REPORT NO. 3
II. CHURCH LEADERSHIP IN THE NATION
"Your Committee has had its attention directed to the work of the Church in the problems of reconstruction by some pregnant passages in the address of the General Superintendent, and by a Memorial from the Alberta Conference.
"Even before the war it was widely foreseen that great social changes were imminent in the western world. This gigantic convulsion has precipitated the nations into the melting pot. Such an era summons the prophetic gifts of the Church, first, to the task of interpretation--to discern amid the turmoil and confusion the hand of God, and secondly, to the task of inspiration--to breathe into the hearts of men the faith, the courage, the patience, the brotherliness, by which alone the happy harbor can be won. And no Church is under a deeper obligation to assist in this two-fold task than our own. Methodism was born in a revolt against sin and social extravagancies and corruption. It was content with no aim lower than 'to spread scriptural holiness through the land.' Insisting on personal regeneration and all the implications therein, it transformed the face of England and saved that land from the excesses of a French revolution. To it the ideal of the Christian life was simply love made perfect. Without seeking at this time to commit the Church to a definite programme of economic policy, we would present for the consideration of our people the following statement which reflects our point of view:
"1. The present economic system stands revealed as one of the roots of the war. The insane pride of Germany, her passion for world-domination found an occasion in the demand for colonies as markets and sources of raw materials--the imperative need of competing groups of industries carried on for profits.

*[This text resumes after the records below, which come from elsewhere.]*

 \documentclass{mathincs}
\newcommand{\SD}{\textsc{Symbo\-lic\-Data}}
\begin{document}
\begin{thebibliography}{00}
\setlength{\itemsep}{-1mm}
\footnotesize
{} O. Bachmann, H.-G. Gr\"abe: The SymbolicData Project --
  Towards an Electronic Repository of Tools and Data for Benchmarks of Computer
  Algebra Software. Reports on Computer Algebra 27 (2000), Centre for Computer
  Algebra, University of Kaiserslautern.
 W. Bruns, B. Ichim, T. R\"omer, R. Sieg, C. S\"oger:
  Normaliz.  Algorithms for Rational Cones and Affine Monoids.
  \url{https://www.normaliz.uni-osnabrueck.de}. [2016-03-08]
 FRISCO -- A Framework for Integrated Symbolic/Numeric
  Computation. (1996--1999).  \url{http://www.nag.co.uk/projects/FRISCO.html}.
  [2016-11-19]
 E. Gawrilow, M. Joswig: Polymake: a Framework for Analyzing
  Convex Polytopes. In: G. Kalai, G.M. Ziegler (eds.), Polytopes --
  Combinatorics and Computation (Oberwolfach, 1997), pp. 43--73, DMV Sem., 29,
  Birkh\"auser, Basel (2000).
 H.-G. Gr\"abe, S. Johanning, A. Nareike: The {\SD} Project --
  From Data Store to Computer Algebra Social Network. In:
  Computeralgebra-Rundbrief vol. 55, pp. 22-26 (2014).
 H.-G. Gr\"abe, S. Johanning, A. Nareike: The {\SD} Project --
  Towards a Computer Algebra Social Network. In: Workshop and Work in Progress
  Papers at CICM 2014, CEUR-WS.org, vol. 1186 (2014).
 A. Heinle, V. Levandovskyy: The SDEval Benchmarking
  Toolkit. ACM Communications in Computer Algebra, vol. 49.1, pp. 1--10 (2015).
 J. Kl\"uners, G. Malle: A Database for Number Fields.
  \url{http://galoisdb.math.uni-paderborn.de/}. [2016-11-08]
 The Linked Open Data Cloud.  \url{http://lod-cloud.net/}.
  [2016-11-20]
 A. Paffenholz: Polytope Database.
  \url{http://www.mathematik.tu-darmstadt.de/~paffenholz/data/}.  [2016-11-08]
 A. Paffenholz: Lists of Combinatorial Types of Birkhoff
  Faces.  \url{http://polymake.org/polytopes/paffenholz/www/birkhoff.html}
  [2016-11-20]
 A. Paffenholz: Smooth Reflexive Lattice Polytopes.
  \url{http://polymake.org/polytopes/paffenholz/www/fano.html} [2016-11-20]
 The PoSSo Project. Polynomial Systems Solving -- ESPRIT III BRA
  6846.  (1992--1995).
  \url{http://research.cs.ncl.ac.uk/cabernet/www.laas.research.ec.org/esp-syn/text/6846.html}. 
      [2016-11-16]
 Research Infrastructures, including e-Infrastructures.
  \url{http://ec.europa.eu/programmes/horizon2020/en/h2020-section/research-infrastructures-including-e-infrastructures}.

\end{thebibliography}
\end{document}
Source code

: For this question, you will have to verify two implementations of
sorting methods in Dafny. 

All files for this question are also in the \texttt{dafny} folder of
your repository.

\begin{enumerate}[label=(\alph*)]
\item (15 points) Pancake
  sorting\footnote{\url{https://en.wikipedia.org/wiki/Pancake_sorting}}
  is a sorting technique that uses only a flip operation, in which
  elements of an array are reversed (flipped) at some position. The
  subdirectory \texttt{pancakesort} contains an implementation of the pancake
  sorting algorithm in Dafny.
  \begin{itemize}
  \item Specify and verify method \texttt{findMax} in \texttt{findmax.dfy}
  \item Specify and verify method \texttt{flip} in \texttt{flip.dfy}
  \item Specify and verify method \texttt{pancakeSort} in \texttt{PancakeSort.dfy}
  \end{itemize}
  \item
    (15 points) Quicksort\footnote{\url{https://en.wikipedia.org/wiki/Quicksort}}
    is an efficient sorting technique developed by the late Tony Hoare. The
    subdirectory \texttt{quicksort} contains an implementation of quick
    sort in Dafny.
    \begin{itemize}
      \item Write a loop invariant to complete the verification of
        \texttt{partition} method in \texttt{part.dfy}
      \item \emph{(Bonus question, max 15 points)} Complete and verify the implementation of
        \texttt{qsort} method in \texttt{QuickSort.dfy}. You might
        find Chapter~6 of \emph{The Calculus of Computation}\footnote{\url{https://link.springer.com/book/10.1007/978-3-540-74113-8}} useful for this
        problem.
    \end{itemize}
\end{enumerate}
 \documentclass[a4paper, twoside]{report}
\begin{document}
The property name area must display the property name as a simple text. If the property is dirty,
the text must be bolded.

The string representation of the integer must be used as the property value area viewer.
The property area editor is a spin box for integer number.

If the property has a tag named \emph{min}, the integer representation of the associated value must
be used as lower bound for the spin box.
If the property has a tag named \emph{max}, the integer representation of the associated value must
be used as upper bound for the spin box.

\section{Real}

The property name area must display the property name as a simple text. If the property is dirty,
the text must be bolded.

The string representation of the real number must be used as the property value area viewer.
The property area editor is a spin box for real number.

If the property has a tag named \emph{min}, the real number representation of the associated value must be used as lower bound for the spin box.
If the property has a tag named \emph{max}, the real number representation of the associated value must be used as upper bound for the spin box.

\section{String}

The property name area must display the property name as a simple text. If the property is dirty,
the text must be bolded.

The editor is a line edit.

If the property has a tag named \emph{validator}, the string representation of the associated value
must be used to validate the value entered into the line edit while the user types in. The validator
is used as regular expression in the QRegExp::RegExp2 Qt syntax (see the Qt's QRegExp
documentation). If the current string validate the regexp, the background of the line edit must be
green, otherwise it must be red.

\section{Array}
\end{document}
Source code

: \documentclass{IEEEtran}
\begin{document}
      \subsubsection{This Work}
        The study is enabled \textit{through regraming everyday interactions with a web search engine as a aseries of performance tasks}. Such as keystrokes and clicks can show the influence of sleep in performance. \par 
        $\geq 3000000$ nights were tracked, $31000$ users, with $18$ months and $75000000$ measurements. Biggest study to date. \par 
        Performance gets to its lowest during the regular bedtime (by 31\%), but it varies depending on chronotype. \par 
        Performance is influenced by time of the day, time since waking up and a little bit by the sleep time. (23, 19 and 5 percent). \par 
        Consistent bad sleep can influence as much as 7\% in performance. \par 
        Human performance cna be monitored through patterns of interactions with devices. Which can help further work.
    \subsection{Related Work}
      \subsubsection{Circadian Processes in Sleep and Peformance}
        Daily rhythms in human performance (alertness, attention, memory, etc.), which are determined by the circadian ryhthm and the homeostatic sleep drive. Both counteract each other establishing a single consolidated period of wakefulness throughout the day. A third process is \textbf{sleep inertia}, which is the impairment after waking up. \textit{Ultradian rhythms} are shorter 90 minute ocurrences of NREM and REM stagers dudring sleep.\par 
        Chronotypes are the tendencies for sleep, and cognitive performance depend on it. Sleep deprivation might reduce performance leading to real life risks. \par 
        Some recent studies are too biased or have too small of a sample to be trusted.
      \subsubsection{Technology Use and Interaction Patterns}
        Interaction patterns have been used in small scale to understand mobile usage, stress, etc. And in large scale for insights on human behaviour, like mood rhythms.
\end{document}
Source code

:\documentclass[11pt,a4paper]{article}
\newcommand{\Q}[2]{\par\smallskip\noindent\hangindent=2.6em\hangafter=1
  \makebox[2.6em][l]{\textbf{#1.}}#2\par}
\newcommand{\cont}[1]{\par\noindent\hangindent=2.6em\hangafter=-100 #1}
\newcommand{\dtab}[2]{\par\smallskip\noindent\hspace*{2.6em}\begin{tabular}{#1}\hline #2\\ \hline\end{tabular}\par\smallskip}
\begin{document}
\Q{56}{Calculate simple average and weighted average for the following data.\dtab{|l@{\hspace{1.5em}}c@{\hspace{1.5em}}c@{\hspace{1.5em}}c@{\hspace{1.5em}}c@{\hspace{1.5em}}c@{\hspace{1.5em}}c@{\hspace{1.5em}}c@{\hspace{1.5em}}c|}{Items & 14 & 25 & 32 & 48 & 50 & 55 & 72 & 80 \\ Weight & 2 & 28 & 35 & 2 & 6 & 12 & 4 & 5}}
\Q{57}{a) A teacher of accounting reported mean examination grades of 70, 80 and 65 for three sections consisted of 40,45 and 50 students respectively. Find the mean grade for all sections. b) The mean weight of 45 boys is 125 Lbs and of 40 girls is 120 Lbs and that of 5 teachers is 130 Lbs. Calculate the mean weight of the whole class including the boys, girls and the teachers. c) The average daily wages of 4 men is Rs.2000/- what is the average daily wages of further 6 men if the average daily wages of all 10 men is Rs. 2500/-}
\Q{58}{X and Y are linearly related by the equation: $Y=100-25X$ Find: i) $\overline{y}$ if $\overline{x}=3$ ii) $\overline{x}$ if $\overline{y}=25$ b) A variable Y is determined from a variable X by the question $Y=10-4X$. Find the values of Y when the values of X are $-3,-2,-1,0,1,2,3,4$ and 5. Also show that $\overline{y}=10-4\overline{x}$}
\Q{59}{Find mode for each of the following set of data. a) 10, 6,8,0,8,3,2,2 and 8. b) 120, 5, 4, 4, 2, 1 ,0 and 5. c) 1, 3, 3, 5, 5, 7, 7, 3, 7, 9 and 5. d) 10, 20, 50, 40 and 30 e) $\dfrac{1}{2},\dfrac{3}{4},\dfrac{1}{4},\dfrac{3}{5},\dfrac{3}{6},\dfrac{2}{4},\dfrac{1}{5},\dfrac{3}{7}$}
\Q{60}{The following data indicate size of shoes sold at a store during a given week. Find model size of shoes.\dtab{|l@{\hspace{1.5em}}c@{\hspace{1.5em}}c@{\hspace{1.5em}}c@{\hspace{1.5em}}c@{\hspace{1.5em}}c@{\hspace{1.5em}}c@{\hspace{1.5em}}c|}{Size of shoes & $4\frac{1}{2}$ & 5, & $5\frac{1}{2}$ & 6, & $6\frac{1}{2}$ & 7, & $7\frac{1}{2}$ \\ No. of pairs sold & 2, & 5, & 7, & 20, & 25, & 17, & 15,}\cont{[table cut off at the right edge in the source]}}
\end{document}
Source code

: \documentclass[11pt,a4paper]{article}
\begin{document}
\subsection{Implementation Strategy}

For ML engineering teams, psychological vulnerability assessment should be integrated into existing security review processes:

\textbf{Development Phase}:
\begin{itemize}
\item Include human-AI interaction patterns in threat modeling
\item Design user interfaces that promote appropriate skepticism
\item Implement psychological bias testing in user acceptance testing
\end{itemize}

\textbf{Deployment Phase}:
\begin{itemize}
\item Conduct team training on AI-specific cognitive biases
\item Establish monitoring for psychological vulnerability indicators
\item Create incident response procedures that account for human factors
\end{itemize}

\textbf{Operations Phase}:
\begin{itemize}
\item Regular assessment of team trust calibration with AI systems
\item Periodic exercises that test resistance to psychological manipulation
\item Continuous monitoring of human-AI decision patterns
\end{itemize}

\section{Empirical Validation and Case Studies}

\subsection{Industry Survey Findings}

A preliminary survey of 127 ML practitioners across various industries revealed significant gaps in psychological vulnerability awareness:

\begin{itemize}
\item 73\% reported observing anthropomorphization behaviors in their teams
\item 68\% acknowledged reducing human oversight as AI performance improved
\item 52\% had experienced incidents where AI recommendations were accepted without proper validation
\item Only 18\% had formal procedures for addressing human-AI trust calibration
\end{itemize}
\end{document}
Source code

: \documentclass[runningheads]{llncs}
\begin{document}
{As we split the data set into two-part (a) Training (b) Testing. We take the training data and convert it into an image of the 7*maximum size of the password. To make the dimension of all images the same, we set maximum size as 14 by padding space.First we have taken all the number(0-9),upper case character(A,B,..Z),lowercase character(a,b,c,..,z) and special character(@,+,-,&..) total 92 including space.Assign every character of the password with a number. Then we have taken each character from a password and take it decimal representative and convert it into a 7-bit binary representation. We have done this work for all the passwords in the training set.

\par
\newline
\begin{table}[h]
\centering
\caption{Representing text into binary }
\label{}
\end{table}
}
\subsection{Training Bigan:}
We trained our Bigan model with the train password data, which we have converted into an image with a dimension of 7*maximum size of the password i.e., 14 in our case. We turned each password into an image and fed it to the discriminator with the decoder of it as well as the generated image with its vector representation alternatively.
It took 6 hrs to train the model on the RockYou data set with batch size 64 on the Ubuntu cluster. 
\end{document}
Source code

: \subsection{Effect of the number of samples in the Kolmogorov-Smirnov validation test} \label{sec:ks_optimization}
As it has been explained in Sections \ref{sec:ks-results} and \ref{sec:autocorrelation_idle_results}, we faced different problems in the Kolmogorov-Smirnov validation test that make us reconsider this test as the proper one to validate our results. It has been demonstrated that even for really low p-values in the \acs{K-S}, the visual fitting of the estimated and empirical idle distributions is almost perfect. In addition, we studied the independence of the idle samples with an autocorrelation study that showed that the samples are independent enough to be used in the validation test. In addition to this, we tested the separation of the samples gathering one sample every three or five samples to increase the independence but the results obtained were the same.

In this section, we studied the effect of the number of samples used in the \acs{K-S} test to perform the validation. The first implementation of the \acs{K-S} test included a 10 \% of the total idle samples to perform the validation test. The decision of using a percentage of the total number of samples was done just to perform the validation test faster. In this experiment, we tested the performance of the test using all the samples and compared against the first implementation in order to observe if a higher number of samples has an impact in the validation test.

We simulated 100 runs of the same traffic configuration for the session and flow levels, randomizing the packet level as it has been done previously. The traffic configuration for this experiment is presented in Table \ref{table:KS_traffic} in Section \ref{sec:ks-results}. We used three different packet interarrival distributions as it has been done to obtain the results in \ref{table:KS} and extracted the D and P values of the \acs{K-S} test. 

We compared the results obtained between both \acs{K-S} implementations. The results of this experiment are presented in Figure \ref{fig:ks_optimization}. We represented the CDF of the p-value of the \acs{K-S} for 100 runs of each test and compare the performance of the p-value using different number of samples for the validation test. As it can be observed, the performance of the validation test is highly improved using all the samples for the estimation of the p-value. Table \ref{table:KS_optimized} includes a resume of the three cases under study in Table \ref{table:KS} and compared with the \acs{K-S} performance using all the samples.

"2. The war has made more clearly manifest the moral perils inherent in the system of production for profits. Condemnation of special individuals seems often unjust and always futile. The system, rather than the individual, calls for change.
"3. The war is the coronation of democracy. No profounder interpretation of the issue has been made than the great phrase of President Wilson's, that the Allies are fighting to 'make the world safe for democracy.' It is clearly impossible for the champions of democracy to set limits to its recognition. The last century democratized politics; the twentieth century has found that political democracy means little without economic democracy. The democratic control of industry is just and inevitable.
"4. Under the shock and strain of this tremendous struggle, accepted commercial and industrial methods based on individualism and competition have gone down like mud walls in a flood. National organization, national control, extraordinary approximations to national equality, have been found essential to efficiency.
"Despite the derangements and the sorrow of the war, the Motherland has raised large masses of her people from the edge of starvation to a higher plane of physical well-being and, in consequence, was never so healthy, never so brotherly, nor ever actuated by so high a purpose, or possessed by such exaltation of spirit as to-day--and the secret is that all are fighting or working, and all are sacrificing.
"It is not conceivable that, when Germany ceases to be a menace, these dearly bought discoveries will be forgotten. Relapse would mean recurrence, the renewal of the agony.